From amateur theatrics to terror attack

How a Copenhagen theatre group member is coming to terms with his beloved Krudttønden being sprayed with bullets

As the home of English-language amateur theatrics in Copenhagen for many decades, the thought of dear little Krudttønden being subjected to a hail of bullets belongs in the theatre of the absurd.

Yet, just hours ago, the impossible happened.

Andrew Blackwell, a member of the Copenhagen Theatre Circle, has duly penned his thoughts on his beloved corner of the English-language suddenly becoming the most talked about little theatre in the world.

Hiding for their lives where we keep the pies
Little Krudttønden theatre was tonight the top subject of most of the world’s media, after being the scene of the latest cartoon-related terrorist attack.

Most of my Copenhagen friends know Krudttønden as the venue where the Copenhagen Theatre Circle has been performing its shows since time immemorial – many of us know the place like the back of our hand.

For all of us, today’s events are bizarre on so many levels. Bizarre to hear that the kitchen where we stored our home-made pies for the end-of-show parties was the room where the targeted cartoonist hid from the shooters, bizarre to hear that the familiar staff of the foyer café managed to narrowly escape death by throwing themselves behind the bar, bizarre to think that the foyer where some of my photographs of the shows we performed over the years have become a part of the fixture is now riddled with bullets.
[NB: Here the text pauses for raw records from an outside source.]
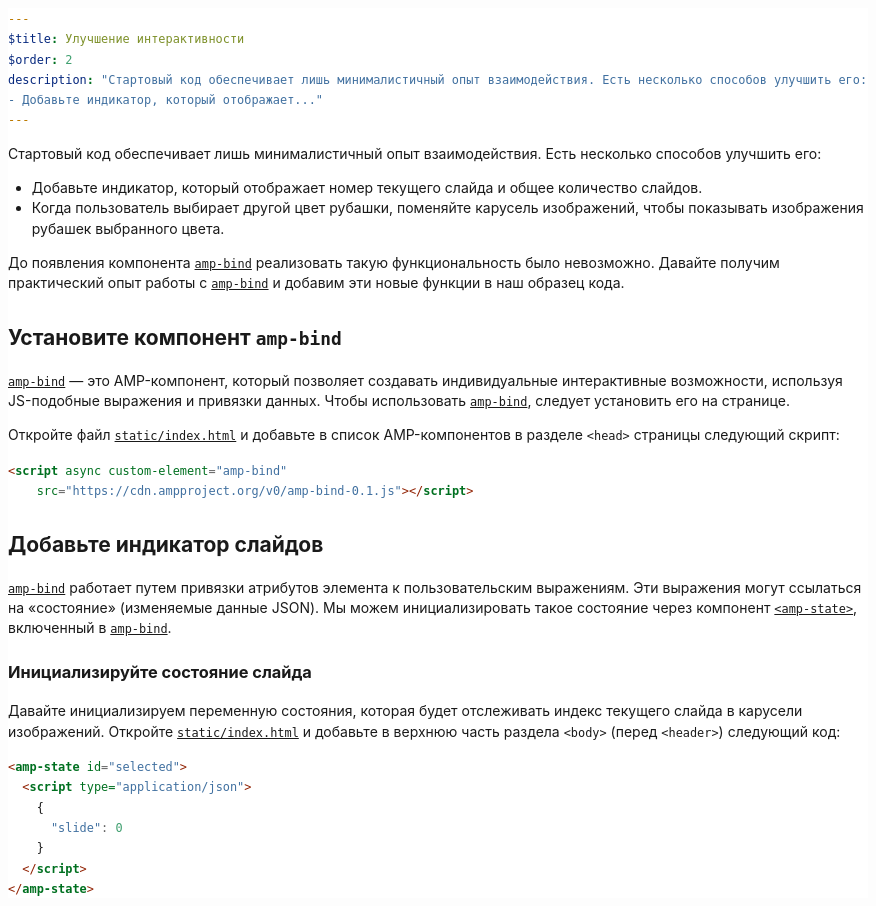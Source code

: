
 ```yaml
---
$title: Улучшение интерактивности
$order: 2
description: "Стартовый код обеспечивает лишь минималистичный опыт взаимодействия. Есть несколько способов улучшить его: - Добавьте индикатор, который отображает..."
---
```


Стартовый код обеспечивает лишь минималистичный опыт взаимодействия. Есть несколько способов улучшить его:

- Добавьте индикатор, который отображает номер текущего слайда и общее количество слайдов.
- Когда пользователь выбирает другой цвет рубашки, поменяйте карусель изображений, чтобы показывать изображения рубашек выбранного цвета.

До появления компонента [`amp-bind`](../../../../documentation/components/reference/amp-bind.md) реализовать такую функциональность было невозможно. Давайте получим практический опыт работы с [`amp-bind`](../../../../documentation/components/reference/amp-bind.md) и добавим эти новые функции в наш образец кода.

## Установите компонент `amp-bind`

[`amp-bind`](../../../../documentation/components/reference/amp-bind.md) — это AMP-компонент, который позволяет создавать индивидуальные интерактивные возможности, используя JS-подобные выражения и привязки данных. Чтобы использовать [`amp-bind`](../../../../documentation/components/reference/amp-bind.md), следует установить его на странице.

Откройте файл [`static/index.html`](https://github.com/googlecodelabs/advanced-interactivity-in-amp/blob/master/static/index.html) и добавьте в список AMP-компонентов в разделе `<head>` страницы следующий скрипт:

```html
<script async custom-element="amp-bind"
    src="https://cdn.ampproject.org/v0/amp-bind-0.1.js"></script>
```

## Добавьте индикатор слайдов

[`amp-bind`](../../../../documentation/components/reference/amp-bind.md) работает путем привязки атрибутов элемента к пользовательским выражениям. Эти выражения могут ссылаться на «состояние» (изменяемые данные JSON). Мы можем инициализировать такое состояние через компонент [`<amp-state>`](../../../../documentation/components/reference/amp-bind.md#state), включенный в [`amp-bind`](../../../../documentation/components/reference/amp-bind.md).

### Инициализируйте состояние слайда

Давайте инициализируем переменную состояния, которая будет отслеживать индекс текущего слайда в карусели изображений. Откройте [`static/index.html`](https://github.com/googlecodelabs/advanced-interactivity-in-amp/blob/master/static/index.html) и добавьте в верхнюю часть раздела `<body>` (перед `<header>`) следующий код:

```html
<amp-state id="selected">
  <script type="application/json">
    {
      "slide": 0
    }
  </script>
</amp-state>
```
And above all bizarre to learn that our director friend Barry McKenna, our lighting designer Katja Andreassen and the rest of the crew of Ian Burns’s That Theatre Company left the building after successfully setting up the stage for their next show at 2pm, not long before the shooting started. They can thank their professionalism for possibly having saved their lives. Unlike the pros at That Theatre, the CTC’s so-called get-ins before the show are usually far less efficient and last well into the night, and much time is spent in the foyer relaxing, sipping coffees, and being mildly interested in the parallel event going on in the venue’s other space – no doubt like That Theatre’s crew were today.

How could this happen to Krudttønden?
But what I’m sure many of us are grappling with right now, is how this could happen to innocent little Krudttønden, and how anything going on in there could be seen as being so threatening that a salve of lethal machine gun shots could be a legitimate response.

Krudttønden has always been our first choice because, quite frankly, we’ve never had any other choice. All the other theatres in the city are keen to keep their programming standards up, so amateur us have basically been a no-no. For Krudttønden, on the other hand, anything goes, and we have used and abused the place to perform shows with greatly varying levels of intellectual appeal.

I have had the privilege to perform in five of these shows in Krudttønden – in one of them I was a schoolboy whose hypocrisy revealed the absurdities of Catholicism and religion in general, in one of them I was a Cockney bully whose aggression revealed the absurdities of macho behaviour, in one I was a Gestapo officer whose quirks revealed that fascists are nothing but a bunch of clowns, in one I was an impotent aristocrat, and in one I was an average white man revealing the absurdities of being, well, an average white man. Yes, much of it was taking swipes at others, but most of it was taking swipes at ourselves and the fragility of our condition. That’s what theatre does, in all its manifestations ranging from comedy to drama, and that’s ultimately what culture does.

A sublimation of everything we address
What really gets me is the thought that what somebody has lost their life for today in Krudttønden is nothing more than a sublimation of the things that we have been addressing in our various shows over the years. Not opening fire on them should be as much of a no-brainer as not opening fire on one of our shows.

But, unfortunately, not all people tick that way. Asking people to recognise their own fragility, and the fragility of everything that surrounds them and gives them the moral backing to act as they act, is obviously seen as threatening behaviour.

But this still continues to baffle me. On the one hand, because a belief in absolute truth should make you immune towards its challenges. On the other hand, because the space in which this mirror of our fragility is set up on closer association reveals very little else than the beauty that belongs to culture and its performance.

That this space had to see the loss of a life today is not just bizarre, but profoundly saddening. My thoughts and prayers today are with the victim and his family.